◆ Required action ◆
Return all the lines below in which the string "servants" appears.
*** Data excerpts
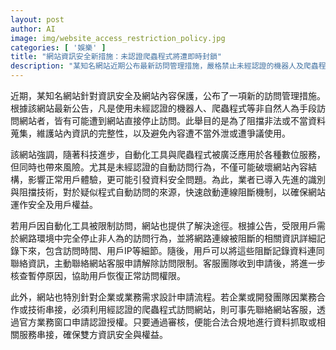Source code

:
```yaml
---
layout: post
author: AI
image: img/website_access_restriction_policy.jpg
categories: [ '娛樂' ]
title: "網站資訊安全新措施：未認證爬蟲程式將遭即時封鎖"
description: "某知名網站近期公布最新訪問管理措施，嚴格禁止未經認證的機器人及爬蟲程式自動化訪問，違者將遭立即停止連線，以防止非法資料蒐集及內容外洩。用戶若因此受限，可記錄相關阻斷資訊並聯絡客服申請解禁。企業則可申請合法認證，進行合規技術串接，確保資訊安全與用戶權益。"
---
```

近期，某知名網站針對資訊安全及網站內容保護，公布了一項新的訪問管理措施。根據該網站最新公告，凡是使用未經認證的機器人、爬蟲程式等非自然人為手段訪問網站者，皆有可能遭到網站直接停止訪問。此舉目的是為了阻擋非法或不當資料蒐集，維護站內資訊的完整性，以及避免內容遭不當外泄或遭爭議使用。

該網站強調，隨著科技進步，自動化工具與爬蟲程式被廣泛應用於各種數位服務，但同時也帶來風險。尤其是未經認證的自動訪問行為，不僅可能破壞網站內容結構，影響正常用戶體驗，更可能引發資料安全問題。為此，業者已導入先進的識別與阻擋技術，對於疑似程式自動訪問的來源，快速啟動連線阻斷機制，以確保網站運作安全及用戶權益。

若用戶因自動化工具被限制訪問，網站也提供了解決途徑。根據公告，受限用戶需於網路環境中完全停止非人為的訪問行為，並將網路連線被阻斷的相關資訊詳細記錄下來，包含訪問時間、用戶IP等細節。隨後，用戶可以將這些阻斷記錄資料連同聯絡資訊，主動聯絡網站客服申請解除訪問限制。客服團隊收到申請後，將進一步核查暫停原因，協助用戶恢復正常訪問權限。

此外，網站也特別針對企業或業務需求設計申請流程。若企業或開發團隊因業務合作或技術串接，必須利用經認證的爬蟲程式訪問網站，則可事先聯絡網站客服，透過官方業務窗口申請認證授權。只要通過審核，便能合法合規地進行資料抓取或相關服務串接，確保雙方資訊安全與權益。


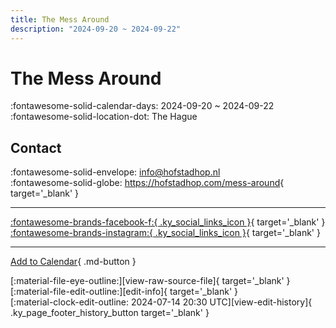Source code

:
 ```yaml
---
title: The Mess Around
description: "2024-09-20 ~ 2024-09-22"
---
```


# The Mess Around 

:fontawesome-solid-calendar-days: 2024-09-20 ~ 2024-09-22  
:fontawesome-solid-location-dot: The Hague  

## Contact

:fontawesome-solid-envelope: <info@hofstadhop.nl>  
:fontawesome-solid-globe: <https://hofstadhop.com/mess-around>{ target='_blank' }  

---

 [:fontawesome-brands-facebook-f:{ .ky_social_links_icon }](https://www.facebook.com/HofstadHop){ target='_blank' } [:fontawesome-brands-instagram:{ .ky_social_links_icon }](https://instagram.com/hofstad_hop){ target='_blank' }

---

[Add to Calendar](https://swing.news/ics/en/2024/nl/the-mess-around-2024.ics){ .md-button }

<div class="ky_page_footer" markdown>
<div class="ky_page_footer_trailing" markdown="span">
[:material-file-eye-outline:][view-raw-source-file]{ target='_blank' }
[:material-file-edit-outline:][edit-info]{ target='_blank' }
</div>
<div class="ky_page_footer_leading" markdown="span">
[:material-clock-edit-outline: 2024-07-14 20:30 UTC][view-edit-history]{ .ky_page_footer_history_button target='_blank' }
</div>
</div>

[view-raw-source-file]: https://github.com/swingdance/events/blob/main/2024/nl/the-mess-around-2024.json "View Raw Source File"
[edit-info]: https://github.com/swingdance/events/issues/new?assignees=&labels=update+event&projects=&template=03-update_entity.yml&title=%5B2024%2Fnl%5D%20The%20Mess%20Around&region=nl&year=2024&id=the-mess-around-2024&name=The%20Mess%20Around&org_id= "Edit Info"

[view-edit-history]: https://github.com/swingdance/events/commits/main/2024/nl/the-mess-around-2024.json "View Edit History"
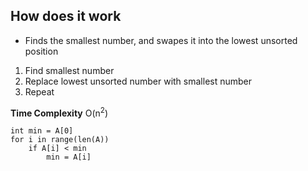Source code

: ## How does it work
- Finds the smallest number, and swapes it into the lowest unsorted position

1. Find smallest number
2. Replace lowest unsorted number with smallest number
3. Repeat

**Time Complexity**
O(n<sup>2</sup>)

```
int min = A[0]
for i in range(len(A))
	if A[i] < min
		min = A[i]


```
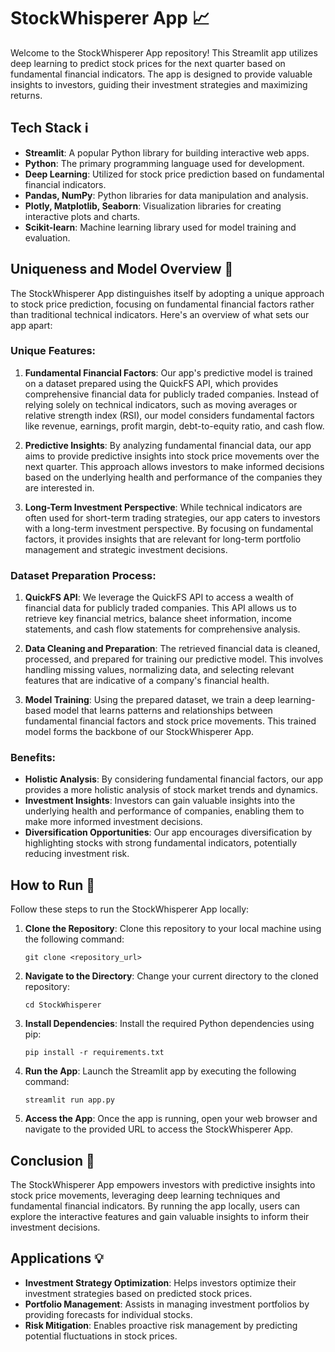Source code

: # StockWhisperer App 📈

Welcome to the StockWhisperer App repository! This Streamlit app utilizes deep learning to predict stock prices for the next quarter based on fundamental financial indicators. The app is designed to provide valuable insights to investors, guiding their investment strategies and maximizing returns.

## Tech Stack ℹ️

- **Streamlit**: A popular Python library for building interactive web apps.
- **Python**: The primary programming language used for development.
- **Deep Learning**: Utilized for stock price prediction based on fundamental financial indicators.
- **Pandas, NumPy**: Python libraries for data manipulation and analysis.
- **Plotly, Matplotlib, Seaborn**: Visualization libraries for creating interactive plots and charts.
- **Scikit-learn**: Machine learning library used for model training and evaluation.

## Uniqueness and Model Overview 🌟

The StockWhisperer App distinguishes itself by adopting a unique approach to stock price prediction, focusing on fundamental financial factors rather than traditional technical indicators. Here's an overview of what sets our app apart:

### Unique Features:

1. **Fundamental Financial Factors**: Our app's predictive model is trained on a dataset prepared using the QuickFS API, which provides comprehensive financial data for publicly traded companies. Instead of relying solely on technical indicators, such as moving averages or relative strength index (RSI), our model considers fundamental factors like revenue, earnings, profit margin, debt-to-equity ratio, and cash flow.

2. **Predictive Insights**: By analyzing fundamental financial data, our app aims to provide predictive insights into stock price movements over the next quarter. This approach allows investors to make informed decisions based on the underlying health and performance of the companies they are interested in.

3. **Long-Term Investment Perspective**: While technical indicators are often used for short-term trading strategies, our app caters to investors with a long-term investment perspective. By focusing on fundamental factors, it provides insights that are relevant for long-term portfolio management and strategic investment decisions.

### Dataset Preparation Process:

1. **QuickFS API**: We leverage the QuickFS API to access a wealth of financial data for publicly traded companies. This API allows us to retrieve key financial metrics, balance sheet information, income statements, and cash flow statements for comprehensive analysis.

2. **Data Cleaning and Preparation**: The retrieved financial data is cleaned, processed, and prepared for training our predictive model. This involves handling missing values, normalizing data, and selecting relevant features that are indicative of a company's financial health.

3. **Model Training**: Using the prepared dataset, we train a deep learning-based model that learns patterns and relationships between fundamental financial factors and stock price movements. This trained model forms the backbone of our StockWhisperer App.

### Benefits:

- **Holistic Analysis**: By considering fundamental financial factors, our app provides a more holistic analysis of stock market trends and dynamics.
- **Investment Insights**: Investors can gain valuable insights into the underlying health and performance of companies, enabling them to make more informed investment decisions.
- **Diversification Opportunities**: Our app encourages diversification by highlighting stocks with strong fundamental indicators, potentially reducing investment risk.

## How to Run 🚀

Follow these steps to run the StockWhisperer App locally:

1. **Clone the Repository**: Clone this repository to your local machine using the following command:
   ```
   git clone <repository_url>
   ```

2. **Navigate to the Directory**: Change your current directory to the cloned repository:
   ```
   cd StockWhisperer
   ```

3. **Install Dependencies**: Install the required Python dependencies using pip:
   ```
   pip install -r requirements.txt
   ```

4. **Run the App**: Launch the Streamlit app by executing the following command:
   ```
   streamlit run app.py
   ```

5. **Access the App**: Once the app is running, open your web browser and navigate to the provided URL to access the StockWhisperer App.

## Conclusion 🎉

The StockWhisperer App empowers investors with predictive insights into stock price movements, leveraging deep learning techniques and fundamental financial indicators. By running the app locally, users can explore the interactive features and gain valuable insights to inform their investment decisions.

## Applications 💡

- **Investment Strategy Optimization**: Helps investors optimize their investment strategies based on predicted stock prices.
- **Portfolio Management**: Assists in managing investment portfolios by providing forecasts for individual stocks.
- **Risk Mitigation**: Enables proactive risk management by predicting potential fluctuations in stock prices.
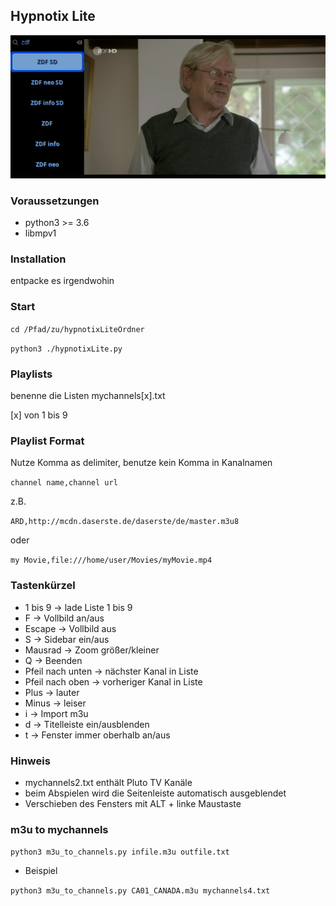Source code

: ## Hypnotix Lite

![screnshot](https://github.com/Axel-Erfurt/hypnotixLite/blob/main/screenshot2.png)

### Voraussetzungen

- python3 >= 3.6
- libmpv1

### Installation

entpacke es irgendwohin

### Start

```cd /Pfad/zu/hypnotixLiteOrdner```

```python3 ./hypnotixLite.py```

### Playlists

benenne die Listen mychannels[x].txt

[x] von 1 bis 9

### Playlist Format

Nutze Komma as delimiter, benutze kein Komma in Kanalnamen

```channel name,channel url```

z.B.

```ARD,http://mcdn.daserste.de/daserste/de/master.m3u8```

oder

```my Movie,file:///home/user/Movies/myMovie.mp4```


### Tastenkürzel

- 1 bis 9 -> lade Liste 1 bis 9
- F -> Vollbild an/aus
- Escape -> Vollbild aus
- S -> Sidebar ein/aus
- Mausrad -> Zoom größer/kleiner
- Q -> Beenden
- Pfeil nach unten -> nächster Kanal in Liste
- Pfeil nach oben -> vorheriger Kanal in Liste
- Plus -> lauter
- Minus -> leiser
- i -> Import m3u
- d -> Titelleiste ein/ausblenden
- t -> Fenster immer oberhalb an/aus

### Hinweis

- mychannels2.txt enthält Pluto TV Kanäle
- beim Abspielen wird die Seitenleiste automatisch ausgeblendet
- Verschieben des Fensters mit ALT + linke Maustaste

### m3u to mychannels

```python3 m3u_to_channels.py infile.m3u outfile.txt```

- Beispiel

```python3 m3u_to_channels.py CA01_CANADA.m3u mychannels4.txt```
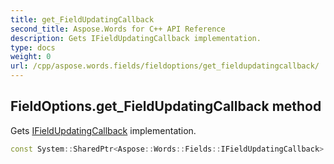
 ```yaml
---
title: get_FieldUpdatingCallback
second_title: Aspose.Words for C++ API Reference
description: Gets IFieldUpdatingCallback implementation. 
type: docs
weight: 0
url: /cpp/aspose.words.fields/fieldoptions/get_fieldupdatingcallback/
---
```

## FieldOptions.get_FieldUpdatingCallback method


Gets [IFieldUpdatingCallback](../ifieldupdatingcallback/) implementation.

```cpp
const System::SharedPtr<Aspose::Words::Fields::IFieldUpdatingCallback> & Aspose::Words::Fields::FieldOptions::get_FieldUpdatingCallback() const
```

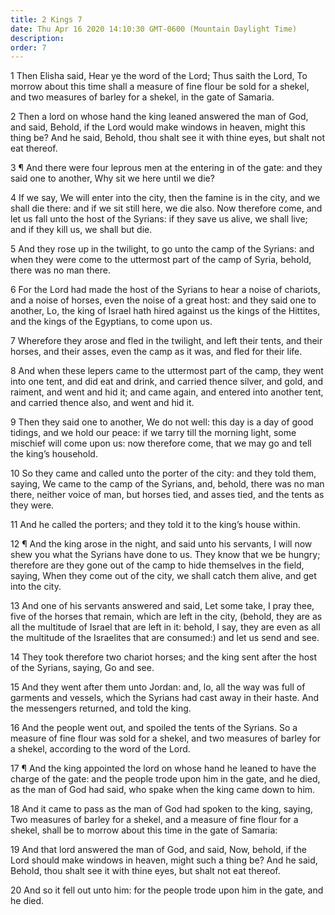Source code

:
 ```yaml
---
title: 2 Kings 7
date: Thu Apr 16 2020 14:10:30 GMT-0600 (Mountain Daylight Time)
description: 
order: 7
---
```


<p>
  1 Then Elisha said, Hear ye the word of the Lord; Thus saith the Lord, To
  morrow about this time shall a measure of fine flour be sold for a shekel, and
  two measures of barley for a shekel, in the gate of Samaria.
</p>
<p>
  2 Then a lord on whose hand the king leaned answered the man of God, and said,
  Behold, if the Lord would make windows in heaven, might this thing be? And he
  said, Behold, thou shalt see it with thine eyes, but shalt not eat thereof.
</p>
<p>
  3 &#xB6; And there were four leprous men at the entering in of the gate: and
  they said one to another, Why sit we here until we die?
</p>
<p>
  4 If we say, We will enter into the city, then the famine is in the city, and
  we shall die there: and if we sit still here, we die also. Now therefore come,
  and let us fall unto the host of the Syrians: if they save us alive, we shall
  live; and if they kill us, we shall but die.
</p>
<p>
  5 And they rose up in the twilight, to go unto the camp of the Syrians: and
  when they were come to the uttermost part of the camp of Syria, behold, there
  was no man there.
</p>
<p>
  6 For the Lord had made the host of the Syrians to hear a noise of chariots,
  and a noise of horses, even the noise of a great host: and they said one to
  another, Lo, the king of Israel hath hired against us the kings of the
  Hittites, and the kings of the Egyptians, to come upon us.
</p>
<p>
  7 Wherefore they arose and fled in the twilight, and left their tents, and
  their horses, and their asses, even the camp as it was, and fled for their
  life.
</p>
<p>
  8 And when these lepers came to the uttermost part of the camp, they went into
  one tent, and did eat and drink, and carried thence silver, and gold, and
  raiment, and went and hid it; and came again, and entered into another tent,
  and carried thence also, and went and hid it.
</p>
<p>
  9 Then they said one to another, We do not well: this day is a day of good
  tidings, and we hold our peace: if we tarry till the morning light, some
  mischief will come upon us: now therefore come, that we may go and tell the
  king&#x2019;s household.
</p>
<p>
  10 So they came and called unto the porter of the city: and they told them,
  saying, We came to the camp of the Syrians, and, behold, there was no man
  there, neither voice of man, but horses tied, and asses tied, and the tents as
  they were.
</p>
<p>
  11 And he called the porters; and they told it to the king&#x2019;s house
  within.
</p>
<p>
  12 &#xB6; And the king arose in the night, and said unto his servants, I will
  now shew you what the Syrians have done to us. They know that we be hungry;
  therefore are they gone out of the camp to hide themselves in the field,
  saying, When they come out of the city, we shall catch them alive, and get
  into the city.
</p>
<p>
  13 And one of his servants answered and said, Let some take, I pray thee, five
  of the horses that remain, which are left in the city, (behold, they are as
  all the multitude of Israel that are left in it: behold, I say, they are even
  as all the multitude of the Israelites that are consumed:) and let us send and
  see.
</p>
<p>
  14 They took therefore two chariot horses; and the king sent after the host of
  the Syrians, saying, Go and see.
</p>
<p>
  15 And they went after them unto Jordan: and, lo, all the way was full of
  garments and vessels, which the Syrians had cast away in their haste. And the
  messengers returned, and told the king.
</p>
<p>
  16 And the people went out, and spoiled the tents of the Syrians. So a measure
  of fine flour was sold for a shekel, and two measures of barley for a shekel,
  according to the word of the Lord.
</p>
<p>
  17 &#xB6; And the king appointed the lord on whose hand he leaned to have the
  charge of the gate: and the people trode upon him in the gate, and he died, as
  the man of God had said, who spake when the king came down to him.
</p>
<p>
  18 And it came to pass as the man of God had spoken to the king, saying, Two
  measures of barley for a shekel, and a measure of fine flour for a shekel,
  shall be to morrow about this time in the gate of Samaria:
</p>
<p>
  19 And that lord answered the man of God, and said, Now, behold, if the Lord
  should make windows in heaven, might such a thing be? And he said, Behold,
  thou shalt see it with thine eyes, but shalt not eat thereof.
</p>
<p>
  20 And so it fell out unto him: for the people trode upon him in the gate, and
  he died.
</p>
******
◆ Final answer ◆
  12 &#xB6; And the king arose in the night, and said unto his servants, I will
  13 And one of his servants answered and said, Let some take, I pray thee, five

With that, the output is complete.